Law & History, Lifestyle, Lurie Daniel Favors Show

Weed and the Workplace #Flowertothepeople

In our clinic, we have the privilege of being able to spend a little more time with people than your typical medical practice would allow. That allows us to have real fruitful conversations with our patients and retail customers and it allows us to give them very well developed responses to their questions. Over the years we’ve found that people tend to have similar questions and concerns. We’ve taken those and built our FAQ’s page which can be found here (you should check it out). Sometimes, topics require a little bit more fleshing out than a few sentences and we write blogs on those which you can find in our news section (check that out too). One of the most common questions we get involves drug testing. GIven the draconian nature of marijuana laws over the years, people are rightfully very concerned about how consuming Cannabis/ marijuana/CBD/ THC can affect them legally.

Better Safe than Sorry

The first thing that we like to tell our patients and customers is that they should always err on the side of caution. We enjoy the opportunity to help people find solutions to their problems but we’d never want them to do anything that would potentially put them at risk of losing their employment or their freedom. If your company drug tests, and you are considering using CBD or marijuana, the first thing you should do is inquire about your company's drug testing policy specifically as it pertains to THC and CBD. This information should be available through human resources, employee health services or similar offices. If you are concerned about anonymity, many organizations have privacy protected emails (or you can use your burner email).

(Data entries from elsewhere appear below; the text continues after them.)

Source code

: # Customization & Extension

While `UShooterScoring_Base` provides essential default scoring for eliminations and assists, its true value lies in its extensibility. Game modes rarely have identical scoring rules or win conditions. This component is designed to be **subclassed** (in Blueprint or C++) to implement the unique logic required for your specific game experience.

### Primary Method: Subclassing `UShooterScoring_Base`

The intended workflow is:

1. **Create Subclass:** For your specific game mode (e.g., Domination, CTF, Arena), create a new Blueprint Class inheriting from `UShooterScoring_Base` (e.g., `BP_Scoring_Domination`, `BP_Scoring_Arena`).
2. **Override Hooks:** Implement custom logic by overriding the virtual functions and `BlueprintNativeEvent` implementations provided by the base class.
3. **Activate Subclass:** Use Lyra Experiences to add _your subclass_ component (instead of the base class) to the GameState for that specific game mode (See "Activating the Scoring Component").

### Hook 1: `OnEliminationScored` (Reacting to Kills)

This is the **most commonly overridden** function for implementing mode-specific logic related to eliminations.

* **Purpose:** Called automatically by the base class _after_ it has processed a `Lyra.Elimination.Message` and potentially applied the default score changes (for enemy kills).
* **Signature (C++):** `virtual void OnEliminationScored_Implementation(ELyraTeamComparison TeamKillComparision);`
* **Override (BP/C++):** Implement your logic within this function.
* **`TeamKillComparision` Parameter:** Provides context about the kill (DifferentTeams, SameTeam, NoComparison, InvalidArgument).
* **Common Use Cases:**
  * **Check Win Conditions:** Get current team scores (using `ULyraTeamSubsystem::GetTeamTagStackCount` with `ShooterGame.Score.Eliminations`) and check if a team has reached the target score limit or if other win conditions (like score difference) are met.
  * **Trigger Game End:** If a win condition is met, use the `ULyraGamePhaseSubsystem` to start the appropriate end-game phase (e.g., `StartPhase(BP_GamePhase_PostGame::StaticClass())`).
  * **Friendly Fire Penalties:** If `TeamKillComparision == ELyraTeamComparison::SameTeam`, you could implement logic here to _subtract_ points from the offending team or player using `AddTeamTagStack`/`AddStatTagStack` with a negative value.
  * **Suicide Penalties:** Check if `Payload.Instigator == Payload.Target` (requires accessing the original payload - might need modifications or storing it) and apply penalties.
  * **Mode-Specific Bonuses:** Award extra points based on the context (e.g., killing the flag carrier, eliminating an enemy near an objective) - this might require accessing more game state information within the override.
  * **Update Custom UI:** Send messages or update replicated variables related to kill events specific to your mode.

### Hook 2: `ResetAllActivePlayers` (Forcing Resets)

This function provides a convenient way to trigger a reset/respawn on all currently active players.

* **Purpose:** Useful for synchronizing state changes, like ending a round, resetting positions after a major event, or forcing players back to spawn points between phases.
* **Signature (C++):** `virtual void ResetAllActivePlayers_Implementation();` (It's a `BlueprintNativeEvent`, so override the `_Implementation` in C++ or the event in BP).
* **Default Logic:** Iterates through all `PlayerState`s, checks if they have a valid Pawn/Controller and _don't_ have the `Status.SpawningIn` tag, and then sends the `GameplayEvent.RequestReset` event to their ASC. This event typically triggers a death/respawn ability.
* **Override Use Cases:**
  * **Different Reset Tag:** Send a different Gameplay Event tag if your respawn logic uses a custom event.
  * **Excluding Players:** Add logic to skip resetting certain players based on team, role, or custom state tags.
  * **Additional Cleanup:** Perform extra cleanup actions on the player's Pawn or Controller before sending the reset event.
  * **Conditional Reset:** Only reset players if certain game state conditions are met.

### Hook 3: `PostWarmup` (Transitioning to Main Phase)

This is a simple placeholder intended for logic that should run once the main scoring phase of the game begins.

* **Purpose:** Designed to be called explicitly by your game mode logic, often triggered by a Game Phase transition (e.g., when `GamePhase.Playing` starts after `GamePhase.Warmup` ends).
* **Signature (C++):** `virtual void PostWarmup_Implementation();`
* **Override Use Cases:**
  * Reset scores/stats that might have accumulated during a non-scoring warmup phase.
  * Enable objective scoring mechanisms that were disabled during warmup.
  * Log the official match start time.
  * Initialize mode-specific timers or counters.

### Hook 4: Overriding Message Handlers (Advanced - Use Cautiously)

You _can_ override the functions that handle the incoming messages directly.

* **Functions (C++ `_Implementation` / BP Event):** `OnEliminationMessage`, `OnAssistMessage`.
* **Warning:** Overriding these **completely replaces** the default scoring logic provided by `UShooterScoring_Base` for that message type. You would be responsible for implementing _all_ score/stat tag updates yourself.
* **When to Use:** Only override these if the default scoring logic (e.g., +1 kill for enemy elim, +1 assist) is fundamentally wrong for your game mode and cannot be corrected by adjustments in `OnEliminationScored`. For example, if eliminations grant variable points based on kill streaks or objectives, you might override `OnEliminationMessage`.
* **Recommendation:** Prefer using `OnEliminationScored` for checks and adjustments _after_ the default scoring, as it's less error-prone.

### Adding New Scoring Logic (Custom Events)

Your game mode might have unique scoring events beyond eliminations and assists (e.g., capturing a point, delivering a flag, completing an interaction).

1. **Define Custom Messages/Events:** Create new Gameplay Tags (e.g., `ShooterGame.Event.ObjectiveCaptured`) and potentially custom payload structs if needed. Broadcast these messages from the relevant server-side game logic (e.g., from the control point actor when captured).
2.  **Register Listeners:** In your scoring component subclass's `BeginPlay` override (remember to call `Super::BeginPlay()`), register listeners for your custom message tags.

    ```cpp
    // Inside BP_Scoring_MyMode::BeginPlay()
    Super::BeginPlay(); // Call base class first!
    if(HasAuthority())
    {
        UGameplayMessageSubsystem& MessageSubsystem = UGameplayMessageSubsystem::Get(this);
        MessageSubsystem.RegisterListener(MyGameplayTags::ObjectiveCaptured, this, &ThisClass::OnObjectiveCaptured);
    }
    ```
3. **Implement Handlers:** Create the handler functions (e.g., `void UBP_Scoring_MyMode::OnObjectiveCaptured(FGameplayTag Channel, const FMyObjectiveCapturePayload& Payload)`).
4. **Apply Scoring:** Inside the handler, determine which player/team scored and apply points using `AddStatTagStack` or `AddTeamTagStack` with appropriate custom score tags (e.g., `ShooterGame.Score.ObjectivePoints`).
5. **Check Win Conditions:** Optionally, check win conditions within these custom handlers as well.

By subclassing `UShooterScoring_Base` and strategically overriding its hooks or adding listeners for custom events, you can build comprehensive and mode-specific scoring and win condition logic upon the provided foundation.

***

It’s important to have this information because it will eliminate any potential confusion. For example, some companies drug test upon hire but do not test after- the testing was simply a condition of employment. Other companies may test randomly after employment and some others may test only if there is suspicion of impairment while on the job. Some companies may have a zero tolerance policy, while others may allow positive THC tests as long as there is appropriate medical need and/or a physician's letter. Even if you are in a state that has legalized marijuana, you may still be subject to penalty for testing positive for marijuana (THC) because of its legal standing federally as a schedule I drug (no medicinal or research value). What does that mean? Well, many federal employees are not allowed to have THC in their system because of this. Many sports teams do not allow THC (although that is changing) and if your job has federal contracts you may be subject to penalties/ dismissal if you test positive on a THC test because of language in the drug free workplace act of 1998. For those of you who’ve had the unfortunate experience of being incarcerated you should definitely check with your parole officer before consuming THC or CBD products because there could be some repercussions for testing positive even with a medical reason in a legal state. For example, federal paroles cannot test positive for THC because it’s illegal federally. See United States V. Cameron Cannon.

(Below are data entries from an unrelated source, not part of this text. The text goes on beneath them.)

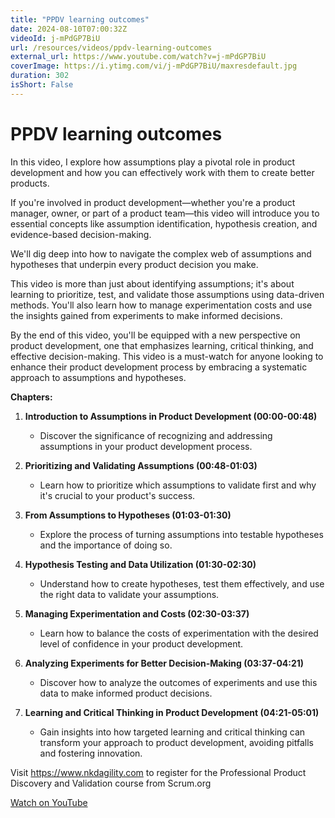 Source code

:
 ```yaml
---
title: "PPDV learning outcomes"
date: 2024-08-10T07:00:32Z
videoId: j-mPdGP7BiU
url: /resources/videos/ppdv-learning-outcomes
external_url: https://www.youtube.com/watch?v=j-mPdGP7BiU
coverImage: https://i.ytimg.com/vi/j-mPdGP7BiU/maxresdefault.jpg
duration: 302
isShort: False
---
```


# PPDV learning outcomes

In this video, I explore how assumptions play a pivotal role in product development and how you can effectively work with them to create better products. 

If you're involved in product development—whether you're a product manager, owner, or part of a product team—this video will introduce you to essential concepts like assumption identification, hypothesis creation, and evidence-based decision-making. 

We'll dig deep into how to navigate the complex web of assumptions and hypotheses that underpin every product decision you make.

This video is more than just about identifying assumptions; it's about learning to prioritize, test, and validate those assumptions using data-driven methods. You'll also learn how to manage experimentation costs and use the insights gained from experiments to make informed decisions. 

By the end of this video, you'll be equipped with a new perspective on product development, one that emphasizes learning, critical thinking, and effective decision-making. This video is a must-watch for anyone looking to enhance their product development process by embracing a systematic approach to assumptions and hypotheses.

**Chapters:**

1. **Introduction to Assumptions in Product Development (00:00-00:48)**
   - Discover the significance of recognizing and addressing assumptions in your product development process.

2. **Prioritizing and Validating Assumptions (00:48-01:03)**
   - Learn how to prioritize which assumptions to validate first and why it's crucial to your product's success.

3. **From Assumptions to Hypotheses (01:03-01:30)**
   - Explore the process of turning assumptions into testable hypotheses and the importance of doing so.

4. **Hypothesis Testing and Data Utilization (01:30-02:30)**
   - Understand how to create hypotheses, test them effectively, and use the right data to validate your assumptions.

5. **Managing Experimentation and Costs (02:30-03:37)**
   - Learn how to balance the costs of experimentation with the desired level of confidence in your product development.

6. **Analyzing Experiments for Better Decision-Making (03:37-04:21)**
   - Discover how to analyze the outcomes of experiments and use this data to make informed product decisions.

7. **Learning and Critical Thinking in Product Development (04:21-05:01)**
   - Gain insights into how targeted learning and critical thinking can transform your approach to product development, avoiding pitfalls and fostering innovation.

Visit https://www.nkdagility.com to register for the Professional Product Discovery and Validation course from Scrum.org

[Watch on YouTube](https://www.youtube.com/watch?v=j-mPdGP7BiU)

Full Spectrum V. Broad Spectrum V. Isolates

If you’ve noticed, I’ve made a point to continually mention testing positive for THC and NOT CBD. This is because CBD derived from hemp is completely legal as a result of the 2018 Farm Bill. There is no testing for CBD as it is not a controlled substance and has no psychoactive or addictive properties. But that does not mean it’s all good. Let's dive a bit deeper. 

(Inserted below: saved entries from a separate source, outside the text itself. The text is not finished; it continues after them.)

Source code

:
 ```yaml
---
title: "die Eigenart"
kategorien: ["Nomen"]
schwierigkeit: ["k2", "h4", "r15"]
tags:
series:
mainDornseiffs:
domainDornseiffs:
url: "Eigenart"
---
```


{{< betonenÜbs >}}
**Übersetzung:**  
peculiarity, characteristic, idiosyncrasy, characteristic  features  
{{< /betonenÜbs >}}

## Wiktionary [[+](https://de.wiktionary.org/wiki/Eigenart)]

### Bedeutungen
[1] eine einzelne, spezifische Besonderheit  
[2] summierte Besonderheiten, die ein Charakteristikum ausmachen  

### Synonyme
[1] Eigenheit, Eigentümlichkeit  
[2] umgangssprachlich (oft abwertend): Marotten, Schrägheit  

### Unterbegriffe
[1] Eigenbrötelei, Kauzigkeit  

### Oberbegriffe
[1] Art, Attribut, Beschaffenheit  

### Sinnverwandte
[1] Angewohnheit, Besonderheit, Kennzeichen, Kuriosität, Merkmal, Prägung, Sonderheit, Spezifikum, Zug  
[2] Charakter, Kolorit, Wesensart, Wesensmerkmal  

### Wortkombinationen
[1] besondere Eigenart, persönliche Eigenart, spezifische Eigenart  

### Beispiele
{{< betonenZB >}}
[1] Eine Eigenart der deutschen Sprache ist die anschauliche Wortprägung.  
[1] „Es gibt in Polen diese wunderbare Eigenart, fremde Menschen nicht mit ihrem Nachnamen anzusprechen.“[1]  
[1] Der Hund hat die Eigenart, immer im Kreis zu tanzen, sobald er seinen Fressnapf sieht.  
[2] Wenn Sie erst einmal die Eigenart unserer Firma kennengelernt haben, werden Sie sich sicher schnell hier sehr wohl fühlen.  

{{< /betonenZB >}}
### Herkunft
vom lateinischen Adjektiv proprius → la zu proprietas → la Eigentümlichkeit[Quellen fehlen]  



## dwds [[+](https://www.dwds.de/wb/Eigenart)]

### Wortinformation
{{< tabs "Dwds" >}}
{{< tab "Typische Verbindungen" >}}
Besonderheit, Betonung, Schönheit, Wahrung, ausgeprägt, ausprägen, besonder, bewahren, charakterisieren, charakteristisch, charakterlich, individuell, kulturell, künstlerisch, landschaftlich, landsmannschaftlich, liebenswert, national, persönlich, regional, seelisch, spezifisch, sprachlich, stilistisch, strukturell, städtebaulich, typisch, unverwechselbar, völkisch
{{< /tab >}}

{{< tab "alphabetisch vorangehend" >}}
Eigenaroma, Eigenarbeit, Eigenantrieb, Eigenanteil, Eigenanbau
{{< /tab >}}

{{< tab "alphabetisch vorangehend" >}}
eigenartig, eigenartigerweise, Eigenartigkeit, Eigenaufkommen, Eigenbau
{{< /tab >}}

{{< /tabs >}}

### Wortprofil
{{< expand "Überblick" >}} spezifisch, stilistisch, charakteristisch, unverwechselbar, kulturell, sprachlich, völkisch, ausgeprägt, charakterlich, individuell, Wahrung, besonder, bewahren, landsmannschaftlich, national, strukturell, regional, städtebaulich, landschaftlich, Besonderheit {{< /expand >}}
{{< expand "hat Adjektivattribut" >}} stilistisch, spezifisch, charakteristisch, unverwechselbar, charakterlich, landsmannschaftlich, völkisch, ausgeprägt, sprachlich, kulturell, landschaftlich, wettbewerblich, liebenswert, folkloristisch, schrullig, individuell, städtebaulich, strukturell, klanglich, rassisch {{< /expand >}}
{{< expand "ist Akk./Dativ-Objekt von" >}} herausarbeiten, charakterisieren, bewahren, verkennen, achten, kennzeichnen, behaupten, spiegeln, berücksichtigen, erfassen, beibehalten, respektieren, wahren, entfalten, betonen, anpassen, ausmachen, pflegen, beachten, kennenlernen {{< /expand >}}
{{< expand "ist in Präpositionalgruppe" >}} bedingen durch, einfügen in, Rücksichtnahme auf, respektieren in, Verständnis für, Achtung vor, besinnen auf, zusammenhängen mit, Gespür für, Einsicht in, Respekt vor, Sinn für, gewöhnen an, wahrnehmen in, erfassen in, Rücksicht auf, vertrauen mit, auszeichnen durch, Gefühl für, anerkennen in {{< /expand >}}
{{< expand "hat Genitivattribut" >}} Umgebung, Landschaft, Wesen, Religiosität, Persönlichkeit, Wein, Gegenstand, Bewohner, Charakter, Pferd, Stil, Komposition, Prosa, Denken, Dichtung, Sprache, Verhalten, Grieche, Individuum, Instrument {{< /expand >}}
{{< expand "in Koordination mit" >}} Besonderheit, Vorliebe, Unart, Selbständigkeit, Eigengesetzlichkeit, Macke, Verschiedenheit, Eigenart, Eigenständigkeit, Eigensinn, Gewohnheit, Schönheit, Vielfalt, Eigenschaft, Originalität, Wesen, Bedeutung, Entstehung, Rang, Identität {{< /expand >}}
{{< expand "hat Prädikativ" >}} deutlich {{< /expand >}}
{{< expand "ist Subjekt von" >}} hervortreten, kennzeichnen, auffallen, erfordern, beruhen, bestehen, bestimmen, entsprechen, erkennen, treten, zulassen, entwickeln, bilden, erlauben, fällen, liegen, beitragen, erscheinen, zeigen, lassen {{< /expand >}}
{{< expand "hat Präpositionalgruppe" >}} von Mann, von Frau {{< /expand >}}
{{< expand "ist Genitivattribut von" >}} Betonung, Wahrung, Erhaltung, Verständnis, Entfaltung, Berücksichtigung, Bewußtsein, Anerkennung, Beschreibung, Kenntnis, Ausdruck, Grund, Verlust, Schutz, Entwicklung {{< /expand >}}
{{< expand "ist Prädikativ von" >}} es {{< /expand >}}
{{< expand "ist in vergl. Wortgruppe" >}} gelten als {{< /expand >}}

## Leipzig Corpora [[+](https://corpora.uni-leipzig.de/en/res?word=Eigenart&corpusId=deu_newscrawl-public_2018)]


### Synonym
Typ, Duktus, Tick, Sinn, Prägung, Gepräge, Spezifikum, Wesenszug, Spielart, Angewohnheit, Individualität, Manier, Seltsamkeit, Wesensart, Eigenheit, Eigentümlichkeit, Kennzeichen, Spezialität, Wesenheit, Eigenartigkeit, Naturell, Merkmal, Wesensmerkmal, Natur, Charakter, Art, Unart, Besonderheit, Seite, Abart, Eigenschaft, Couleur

When it comes to navigating the world of CBD products, understanding the legal THC limits is the best place to start. In the United States, the standard legal threshold for THC in CBD products is typically set at 0.3%. This number serves as the line of distinction between hemp-derived CBD and marijuana. Legally, hemp is defined as containing less than 0.3% THC, while marijuana can have considerably higher THC content, sometimes up to 40%, which is inappropriate for most of us but can be beneficial for chronic pain, cancer patients and people with other debilitating conditions (and maybe Snoop Dogg).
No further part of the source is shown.